Having shown that nicotine stimulates the activation of MAPK/ERK, MAPK/p38 and PI3K (p55)/Akt signaling pathways, we then tried to dissect their relationship to the observed bioactivities for nicotine in regards of stimulating metastasis related MMPs expression in colon cancer cells. To this end, a panel of pharmaceutical inhibitors was applied before the cells were exposed to nicotine stimulation. The activities and expressions of MMPs were assayed by both gelatin zymography and western blotting. In addition, we also included Hex, a pharmaceutical inhibitor for nAChR in the experimental setting to illustrate the role for receptor binding of nicotine.

As detailed in Fig. 4A, western blot results revealed that the pre-incubation of cells with the p38 MAPK inhibitor SB239063 and nAChR antagonist Hex, but not selective MAPK/ERK inhibitor U0126 and the PI3Ks inhibitor LY294002 attenuated the stimulative effect of nicotine for MMP-1, -2 and -9 expression levels. Similar results are also shown in Fig. 4B, as the gelatin zymography assay result revealed that the SB239063 and Hex attenuated the stimulative effect of nicotine on the activation of MMP-2 and -9.

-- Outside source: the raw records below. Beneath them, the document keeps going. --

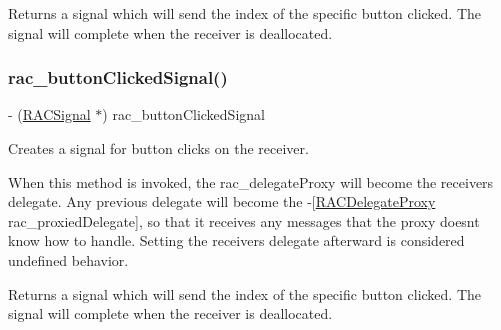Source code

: Returns a signal which will send the index of the specific button clicked. The signal will complete when the receiver is deallocated. \mbox{\label{category_u_i_action_sheet_07_r_a_c_signal_support_08_a0b67dde5b07b850d24d70d030c80dd1b}} 
\subsubsection{\texorpdfstring{rac\+\_\+button\+Clicked\+Signal()}{rac\_buttonClickedSignal()}\hspace{0.1cm}{\footnotesize\ttfamily [2/3]}}
{\footnotesize\ttfamily -\/ (\mbox{\hyperlink{interface_r_a_c_signal}{R\+A\+C\+Signal}} $\ast$) rac\+\_\+button\+Clicked\+Signal \begin{DoxyParamCaption}{ }\end{DoxyParamCaption}}

Creates a signal for button clicks on the receiver.

When this method is invoked, the {\ttfamily rac\+\_\+delegate\+Proxy} will become the receiver\textquotesingle{}s delegate. Any previous delegate will become the -\/\mbox{[}\mbox{\hyperlink{interface_r_a_c_delegate_proxy}{R\+A\+C\+Delegate\+Proxy}} rac\+\_\+proxied\+Delegate\mbox{]}, so that it receives any messages that the proxy doesn\textquotesingle{}t know how to handle. Setting the receiver\textquotesingle{}s {\ttfamily delegate} afterward is considered undefined behavior.

Returns a signal which will send the index of the specific button clicked. The signal will complete when the receiver is deallocated. \mbox{\label{category_u_i_action_sheet_07_r_a_c_signal_support_08_a0b67dde5b07b850d24d70d030c80dd1b}}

We further examined whether p38 MAPK also was affected by stimulative effect of nicotine on LOVO cell invasion in vitro. In this regards, we performed the Transwell chamber invasion assay as described above with an additional step of pre-incubation of the cells with SB239063. Results showed that compared to nicotine-treated cells, the application of SB239063 indeed decreased the number of invaded cells (p<0.05), almost down to control levels, i.e. without nicotine treatment (Fig. 5).

Finally, we addressed the question whether activation of p38 MAPK in LOVO cells is indeed dependent on the activation of nAChRs complex. To this end, LOVO cells were pre-treated with SB239063 or Hex for 1 h, respectively, before cells were exposed to nicotine stimulation for 24 h and subsequently subjected to western blotting. As shown in Fig. 6, the application of Hex abolished the enhanced p38 phosphorylation caused by nicotine stimulation, to an extent similar to SB239063, the known p38 MAPK inhibitor treatment.